Push for charter school divides Palos Verdes
Some parents want an alternative to schools they say focus on drills. Others fear the loss of state funds to existing schools.
Public schools on the Palos Verdes Peninsula are among the state's highest achieving, and two of the wealthy enclave's high schools are ranked in the nation's top 100.
But to a small band of parents, that's not enough.
"In public school districts, even as good as Palos Verdes, test results are hugely important and people are inordinately concerned with the results of various tests," said Michael Schwerdtfeger, father of three Palos Verdes students and the lead petitioner to create the first publicly funded charter school within the district.

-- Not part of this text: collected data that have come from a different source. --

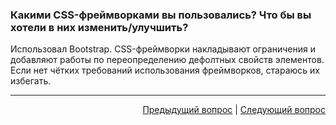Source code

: ### Какими CSS-фреймворками вы пользовались? Что бы вы хотели в них изменить/улучшить?

Использовал Bootstrap. CSS-фреймворки накладывают ограничения и добавляют работы по переопределению дефолтных свойств элементов. Если нет чётких требований использования фреймворков, стараюсь их избегать.

---

<div align="right">
<a href="23.md">Предыдущий вопрос</a> | <a href="25.md">Следующий вопрос</a>
</div>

In the area's schools, he said, "the curriculum is geared to doing well on the test, not necessarily to giving children the opportunity to learn to love to learn."
The efforts of Schwerdtfeger and his allies to create an alternative have agitated the peninsula, with opponents charging that pulling students -- and the state money that pays for their education -- out of district schools and into an independent charter school would drain resources from high-functioning schools and harm the students who attend them.
"This should not be done at the expense of or at detriment to every other child in our school district," said Lynne Starr, librarian at Ridgecrest Intermediate School and a former PTA president.
The debate over the proposed Theory into Practice (TIP) Academy is the most bitter fight in the 12,000-student Palos Verdes Peninsula Unified School District since the early 1990s, when declining enrollment forced the district to close several schools.
A meeting held last Tuesday to discuss the proposal had to be moved from district headquarters to a high school gymnasium to accommodate the 500 parents, teachers and others who turned out. A majority wore black to symbolize their opposition to the proposal. Public comment, which typically lasts 15 minutes at board meetings, lasted for three hours.
"This charter school proposal has deeply divided our community," said Kelly Young, an emergency room physician and mother of three children.
Some critics have accused charter supporters of simply wanting a private-school setting without hefty tuition bills.
"This is a small group of parents who want to have complete control over the curriculum and daily activities of a school, but they'd like the rest of us to pay for it," said Tracey Lyons Tozier, whose dyslexic daughter and autistic son attend Mira Catalina Elementary.